I understand that the output of file.txt is treated as input for the next command in the pipe. Yet, I don't understand how while in conjuction with read traverses the file from one line to the next?

cat file.txt | while read line 
do
   # do something with $line here
done

It relies on the exit status of the read command - see the somewhat related What does while read -r line || [[ -n $line ]] mean? — steeldriver
– steeldriver, Commented Jul 11, 2024 at 16:51
In case the answers don't make this clear, neither while nor read traverse or even have any knowledge of the file at all. Only cat file reads the file, the other commands read the output of cat. So while and read only read from their standard input, they don't open or read or interact with file in any way. — terdon
– terdon ♦, Commented Jul 11, 2024 at 17:48
One factor you might be missing is that the pipe mechanism remembers how much data has already been consumed from the pipe, so it can deal with a succession of partial reads. — Paul_Pedant
– Paul_Pedant, Commented Jul 12, 2024 at 7:55
@Paul_Pedant, except well, it only needs to keep track of what the OS currently has buffered, or what's provided by an ongoing write() call. But after that, it doesn't need to remember anything about how much data has passed through the pipe, at least as far as the normal APIs are concerned. — ilkkachu
– ilkkachu, Commented Jul 12, 2024 at 17:45
@ilkkachu Agreed: I tried to sidestep the concept of stdin being of indeterminate length, at least until it ends. — Paul_Pedant
– Paul_Pedant, Commented Jul 12, 2024 at 22:10

kos · Accepted Answer · 2024-07-11 17:35:15Z

From help while:

Execute commands as long as a test succeeds.

From help read:

Read a line from the standard input and split it into fields.

and:

Exit Status:

The return code is zero, unless end-of-file is encountered [...]

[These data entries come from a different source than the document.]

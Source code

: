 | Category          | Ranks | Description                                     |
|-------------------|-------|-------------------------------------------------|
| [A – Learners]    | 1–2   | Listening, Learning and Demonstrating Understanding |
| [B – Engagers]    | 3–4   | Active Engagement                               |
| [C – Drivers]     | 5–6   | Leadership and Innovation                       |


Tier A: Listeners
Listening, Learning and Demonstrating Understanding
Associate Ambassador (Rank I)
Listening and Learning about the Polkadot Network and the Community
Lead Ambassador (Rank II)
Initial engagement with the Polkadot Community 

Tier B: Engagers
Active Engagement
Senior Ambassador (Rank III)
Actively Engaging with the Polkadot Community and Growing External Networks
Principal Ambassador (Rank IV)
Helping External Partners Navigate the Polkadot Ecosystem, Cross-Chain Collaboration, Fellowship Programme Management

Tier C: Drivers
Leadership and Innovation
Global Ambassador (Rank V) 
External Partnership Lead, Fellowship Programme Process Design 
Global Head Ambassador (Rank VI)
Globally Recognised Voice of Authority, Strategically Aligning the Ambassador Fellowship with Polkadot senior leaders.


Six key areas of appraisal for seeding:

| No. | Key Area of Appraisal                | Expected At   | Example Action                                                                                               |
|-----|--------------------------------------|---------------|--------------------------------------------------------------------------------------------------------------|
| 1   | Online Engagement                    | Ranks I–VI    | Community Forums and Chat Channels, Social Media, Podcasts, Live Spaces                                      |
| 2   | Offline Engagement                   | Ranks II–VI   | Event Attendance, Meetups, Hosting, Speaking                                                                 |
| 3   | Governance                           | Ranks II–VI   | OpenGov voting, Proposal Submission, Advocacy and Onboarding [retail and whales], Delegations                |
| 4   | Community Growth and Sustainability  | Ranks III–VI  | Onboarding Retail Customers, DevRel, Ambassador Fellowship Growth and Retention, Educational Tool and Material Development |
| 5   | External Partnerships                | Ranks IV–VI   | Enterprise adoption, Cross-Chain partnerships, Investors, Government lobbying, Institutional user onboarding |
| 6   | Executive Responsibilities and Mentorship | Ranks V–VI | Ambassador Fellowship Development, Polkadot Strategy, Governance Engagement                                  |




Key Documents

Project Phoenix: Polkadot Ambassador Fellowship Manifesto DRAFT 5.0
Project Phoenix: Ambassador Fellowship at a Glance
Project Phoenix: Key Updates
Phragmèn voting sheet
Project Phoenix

I think your loop would best be explained step-by-step:

read is executed, consuming as much of STDIN as possible before either a newline character is found or the end of the file is reached. The consumed chunk is further processed as described in help read. Finally, read will return 0 if a newline character was found (or 1 if the end of the file was reached);
read's return code is evaluated. If it's 0, the body of the while loop will be executed (otherwise, the loop will be broken and its body will be discarded);
If the loop hasn't been broken, everything will start from #1 again.

In other words, the input file is consumed in "chunks" identified either by a terminating newline character (AKA "lines") or by the end of the file, until the end of the file is reached.

Note that because the condition for the body of the while loop to execute is, as per the above, at each iteration for read to have consumed a newline character before reaching the end of the file, this means that if the file doesn't end with a newline character, the last line will not be processed by the body of the while loop.

jesse_b · Accepted Answer · 2024-07-11 17:12:03Z

4

You haven't exactly asked any question here but I'll take a stab at answering you.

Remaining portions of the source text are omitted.